The cast bust out hip-cocking and intricate arm and hand movement with crisp energy, but Tinovimbanashe Sibanda's choreography is bursting to be let loose on a bigger space – the moves are sharp but stay small and simmering, and never quite manage to turn up to full heat. A trampoline lies centre stage as the avocado pit. Performers stay largely on the edges of the fruit and only jump on the trampoline here and there, which feels like a directorial waste of a good set. Microphones cut out and the keyboard sounds a little tinny, while a big guitar solo comes in at a seemingly random point in the show and feels anticlimactic. It is not so much that there would have been a better point in which to put it, as that the song cycle has no sense of progression or emotional focus. It is mostly a collection of songs with fairly generic lyrics.
Still, there are some stand-out moments. Hannah Lowther gives an intimate performance, looking straight into the eyes of the audience with earnestness, in the heart-wrenching solo "Masterpiece" about self-esteem. The musical arrangement and lighting design in this section are stunning – bell-like acapella vocals and a soft, textured spotlight set up a quiet tone in which the actress can shine. Luke Latchman is comically relatable in the solo "Priceless" about a young man who is living with his parents and working three jobs, when he runs into his old school bully who is a successful businesswoman due to her dad's contacts. Despite the other tunes' fun factor, they are mostly standard pop, and don't push musical boundaries. Actors Georgina Onuorah and Hiba Elchikhe belt out riffs for all they are worth, but the writing doesn't quite bring out the performers' emotional range.
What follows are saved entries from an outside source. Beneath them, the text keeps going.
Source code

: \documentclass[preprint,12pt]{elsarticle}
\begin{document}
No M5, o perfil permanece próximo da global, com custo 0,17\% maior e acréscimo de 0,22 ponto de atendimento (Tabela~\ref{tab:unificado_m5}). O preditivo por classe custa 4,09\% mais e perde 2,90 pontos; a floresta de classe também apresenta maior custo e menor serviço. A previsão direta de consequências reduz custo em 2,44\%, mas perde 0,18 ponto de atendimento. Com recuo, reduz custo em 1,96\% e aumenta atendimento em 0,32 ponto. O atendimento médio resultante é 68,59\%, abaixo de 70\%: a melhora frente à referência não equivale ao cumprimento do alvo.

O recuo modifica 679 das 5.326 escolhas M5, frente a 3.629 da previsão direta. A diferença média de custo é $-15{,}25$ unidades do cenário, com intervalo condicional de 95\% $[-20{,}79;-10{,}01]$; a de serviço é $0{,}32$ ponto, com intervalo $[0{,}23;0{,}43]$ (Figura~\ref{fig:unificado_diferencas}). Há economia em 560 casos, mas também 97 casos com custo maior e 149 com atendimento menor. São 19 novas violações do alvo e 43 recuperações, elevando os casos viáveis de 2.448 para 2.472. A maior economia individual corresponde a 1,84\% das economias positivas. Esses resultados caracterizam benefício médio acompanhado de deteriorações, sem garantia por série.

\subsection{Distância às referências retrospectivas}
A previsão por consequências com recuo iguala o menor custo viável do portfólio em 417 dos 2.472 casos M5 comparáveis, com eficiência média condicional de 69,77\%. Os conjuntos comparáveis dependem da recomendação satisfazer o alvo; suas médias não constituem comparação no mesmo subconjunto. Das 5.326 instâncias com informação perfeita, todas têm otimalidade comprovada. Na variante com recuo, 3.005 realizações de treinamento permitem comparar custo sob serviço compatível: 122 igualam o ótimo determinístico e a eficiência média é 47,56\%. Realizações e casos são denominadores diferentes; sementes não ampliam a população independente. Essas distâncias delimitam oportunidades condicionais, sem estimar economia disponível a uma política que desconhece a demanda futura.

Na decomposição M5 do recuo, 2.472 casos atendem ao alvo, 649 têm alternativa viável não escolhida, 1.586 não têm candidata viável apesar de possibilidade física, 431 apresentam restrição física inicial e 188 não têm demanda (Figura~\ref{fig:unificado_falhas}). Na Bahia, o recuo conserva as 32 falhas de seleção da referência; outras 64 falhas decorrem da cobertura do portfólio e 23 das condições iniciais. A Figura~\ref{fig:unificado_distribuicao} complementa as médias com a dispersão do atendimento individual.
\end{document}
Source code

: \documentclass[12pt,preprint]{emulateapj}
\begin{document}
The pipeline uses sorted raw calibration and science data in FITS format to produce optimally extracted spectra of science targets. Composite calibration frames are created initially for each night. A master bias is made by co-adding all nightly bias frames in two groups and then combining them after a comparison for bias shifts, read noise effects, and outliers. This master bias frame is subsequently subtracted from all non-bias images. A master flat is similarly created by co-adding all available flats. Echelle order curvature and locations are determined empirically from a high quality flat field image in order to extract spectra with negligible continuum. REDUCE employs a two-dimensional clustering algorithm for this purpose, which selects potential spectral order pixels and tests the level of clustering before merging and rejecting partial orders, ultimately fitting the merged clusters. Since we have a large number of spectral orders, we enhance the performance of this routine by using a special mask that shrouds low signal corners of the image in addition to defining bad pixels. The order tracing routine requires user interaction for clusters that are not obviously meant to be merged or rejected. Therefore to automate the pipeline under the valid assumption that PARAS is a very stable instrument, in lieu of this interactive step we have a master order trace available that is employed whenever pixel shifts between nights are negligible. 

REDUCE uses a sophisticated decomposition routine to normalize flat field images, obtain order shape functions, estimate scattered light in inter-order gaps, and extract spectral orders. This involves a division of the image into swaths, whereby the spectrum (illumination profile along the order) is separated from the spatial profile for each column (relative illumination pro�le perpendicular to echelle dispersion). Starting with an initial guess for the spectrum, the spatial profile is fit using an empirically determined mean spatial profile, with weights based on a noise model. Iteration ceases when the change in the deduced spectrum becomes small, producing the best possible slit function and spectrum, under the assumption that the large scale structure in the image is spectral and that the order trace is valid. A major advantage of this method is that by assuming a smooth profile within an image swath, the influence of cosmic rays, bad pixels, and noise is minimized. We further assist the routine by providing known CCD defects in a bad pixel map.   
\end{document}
Overwhelmingly, the show fails to capture the millennial zeitgeist – most millennials don't care about avocados as much as boomers say they do. The set, hair costumes and make up are the main elements in the show that feel millennial – white eyeliner, shaggy hair and pop-colour eyeshadow all sit on a diverse cast which includes Tik Tok comedy star and WhatsOnStage Award-winner Rob Madge looking gorgeous in non-binary finery. Were it not for the textured pink and yellow lighting and the garish and sumptuous set design – which is so camp that it could not help but be millennial – the show could be set in any time period. There needs to be more specificity in the lyrics to ground the song cycle in a shared generational experience.